Secret Service in Darkest Africa is a 1943 Republic serial. It was Republic's thirtieth serial, of the sixty-six produced by the studio.

It was a sequel to G-Men vs. the Black Dragon released earlier in 1943, again starring Rod Cameron as American secret agent Rex Bennett. This time Bennet faces the Nazis rather than the Japanese. As with the earlier installment, Bennet is supported by characters from some of the allied nations in World War II.

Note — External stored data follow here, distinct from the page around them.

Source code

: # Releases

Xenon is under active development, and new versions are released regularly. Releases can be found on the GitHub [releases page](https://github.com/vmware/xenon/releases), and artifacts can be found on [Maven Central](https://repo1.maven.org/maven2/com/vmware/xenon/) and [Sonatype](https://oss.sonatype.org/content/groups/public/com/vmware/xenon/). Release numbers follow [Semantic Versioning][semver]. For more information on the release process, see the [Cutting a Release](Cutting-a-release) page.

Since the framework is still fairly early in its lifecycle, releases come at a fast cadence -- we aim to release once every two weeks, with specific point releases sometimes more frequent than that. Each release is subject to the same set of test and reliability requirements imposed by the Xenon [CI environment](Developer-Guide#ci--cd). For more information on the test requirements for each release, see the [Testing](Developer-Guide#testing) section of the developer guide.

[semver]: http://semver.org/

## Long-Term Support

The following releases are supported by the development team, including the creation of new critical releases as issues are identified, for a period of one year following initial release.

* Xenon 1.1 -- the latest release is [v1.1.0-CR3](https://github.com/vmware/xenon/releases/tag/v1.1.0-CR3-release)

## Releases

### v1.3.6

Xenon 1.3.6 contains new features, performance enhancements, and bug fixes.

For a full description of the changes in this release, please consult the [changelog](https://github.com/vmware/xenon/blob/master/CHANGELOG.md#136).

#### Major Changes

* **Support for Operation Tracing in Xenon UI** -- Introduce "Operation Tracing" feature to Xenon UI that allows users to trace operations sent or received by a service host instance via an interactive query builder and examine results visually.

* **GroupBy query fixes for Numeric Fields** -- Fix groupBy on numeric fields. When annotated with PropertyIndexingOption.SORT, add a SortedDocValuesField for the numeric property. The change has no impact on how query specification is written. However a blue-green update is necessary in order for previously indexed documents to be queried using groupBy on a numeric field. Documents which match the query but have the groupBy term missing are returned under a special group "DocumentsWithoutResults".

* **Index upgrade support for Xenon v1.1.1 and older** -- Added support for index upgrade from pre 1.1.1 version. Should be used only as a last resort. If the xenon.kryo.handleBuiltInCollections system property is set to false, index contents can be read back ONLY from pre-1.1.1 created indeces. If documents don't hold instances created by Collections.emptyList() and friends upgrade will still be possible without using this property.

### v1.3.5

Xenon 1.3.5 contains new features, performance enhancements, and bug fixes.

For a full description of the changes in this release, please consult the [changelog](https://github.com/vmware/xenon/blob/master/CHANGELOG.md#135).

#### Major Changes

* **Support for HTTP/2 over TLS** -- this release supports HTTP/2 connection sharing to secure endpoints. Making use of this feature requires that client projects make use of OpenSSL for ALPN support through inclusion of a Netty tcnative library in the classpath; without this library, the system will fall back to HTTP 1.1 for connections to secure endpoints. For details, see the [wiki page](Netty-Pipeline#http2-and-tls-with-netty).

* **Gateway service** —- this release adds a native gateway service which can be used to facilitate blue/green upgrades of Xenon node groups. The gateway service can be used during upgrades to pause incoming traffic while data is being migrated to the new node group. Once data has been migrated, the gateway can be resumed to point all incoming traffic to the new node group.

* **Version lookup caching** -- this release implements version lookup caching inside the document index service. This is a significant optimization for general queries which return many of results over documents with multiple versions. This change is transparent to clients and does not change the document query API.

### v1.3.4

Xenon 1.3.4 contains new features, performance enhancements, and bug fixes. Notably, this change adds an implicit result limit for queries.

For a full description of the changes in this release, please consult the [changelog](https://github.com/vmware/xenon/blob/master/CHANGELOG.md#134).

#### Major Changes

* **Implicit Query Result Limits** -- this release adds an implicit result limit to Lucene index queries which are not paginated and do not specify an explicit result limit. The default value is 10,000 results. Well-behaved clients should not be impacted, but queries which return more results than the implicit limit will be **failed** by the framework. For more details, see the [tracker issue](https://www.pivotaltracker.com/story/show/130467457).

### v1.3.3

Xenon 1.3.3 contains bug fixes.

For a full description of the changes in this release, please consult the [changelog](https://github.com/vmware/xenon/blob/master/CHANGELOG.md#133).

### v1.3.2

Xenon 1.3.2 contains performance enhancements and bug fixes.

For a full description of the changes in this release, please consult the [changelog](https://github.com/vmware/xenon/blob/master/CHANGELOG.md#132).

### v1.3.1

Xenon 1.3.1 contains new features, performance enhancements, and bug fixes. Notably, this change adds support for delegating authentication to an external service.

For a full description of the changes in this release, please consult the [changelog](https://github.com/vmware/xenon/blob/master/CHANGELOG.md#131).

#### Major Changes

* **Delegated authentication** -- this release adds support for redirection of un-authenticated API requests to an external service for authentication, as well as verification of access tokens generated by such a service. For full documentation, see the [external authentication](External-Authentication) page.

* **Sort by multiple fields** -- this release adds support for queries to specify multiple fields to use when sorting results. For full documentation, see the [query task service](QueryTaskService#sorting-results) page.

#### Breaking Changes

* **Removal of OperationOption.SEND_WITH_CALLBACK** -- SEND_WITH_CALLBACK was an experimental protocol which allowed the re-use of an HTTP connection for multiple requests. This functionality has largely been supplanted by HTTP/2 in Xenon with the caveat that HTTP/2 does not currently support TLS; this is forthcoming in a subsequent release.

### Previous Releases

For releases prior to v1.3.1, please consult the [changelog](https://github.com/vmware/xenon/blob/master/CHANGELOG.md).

The serial is also known by the titles Manhunt in the African Jungles, changed when it was re-released in 1954, and The Baron's African War, when it was edited into a 100-minute film for television in 1966.

Plot
In an attempt to control the entire Middle East and defeat the Allies, Nazi agent Baron von Rommler (Lionel Royce) captures and impersonates Sultan Abou Ben Ali (also Lionel Royce), leader of all the Arabs. Opposed to him is Secret Service Agent Rex Bennett (Rod Cameron), along with British reporter Janet Blake (Joan Marsh) and Chief of Police Captain Pierre LaSalle (Duncan Renaldo).

Cast
Rod Cameron as Rex Bennett, US agent.
Joan Marsh as Janet Blake, intrepid reporter and aviatrix
Duncan Renaldo as Captain Pierre LaSalle, head of the French police in Casablanca and code breaker
Lionel Royce as Baron von Rommler, a Nazi impersonating Arab leader Sultan Abou Ben Ali
Kurt Kreuger as Ernst Muller, Sultan Abou Ben Ali's personal secretary and Nazi agent
Frederic Brunn as Wolfe, Nazi agent
Sigurd Tor as Luger
Georges Renavent as Armand

Production
Filming on Secret Service in Darkest Africa took place between April 12 and May 27, 1943. The production budget was $174,536 but the negative cost rose to $210,033 ($35,497, or 20.3%, overbudget compared to a studio average of $8,199, or 5.7%, over all its serial production). Not only did this make the serial the most expensive of 1943 it was also the third most expensive and third most over budget of all the sixty-six serials Republic produced. The only serials that were more expensive were The Lone Ranger Rides Again (1939, $213,997) and Captain America (1944, $222,906). While Captain America was also the most overbudget (by $40,283 or 22.1%), the second most overbudget Republic serial was another 1944 serial, Haunted Harbor (by $37,757 or 22.2%).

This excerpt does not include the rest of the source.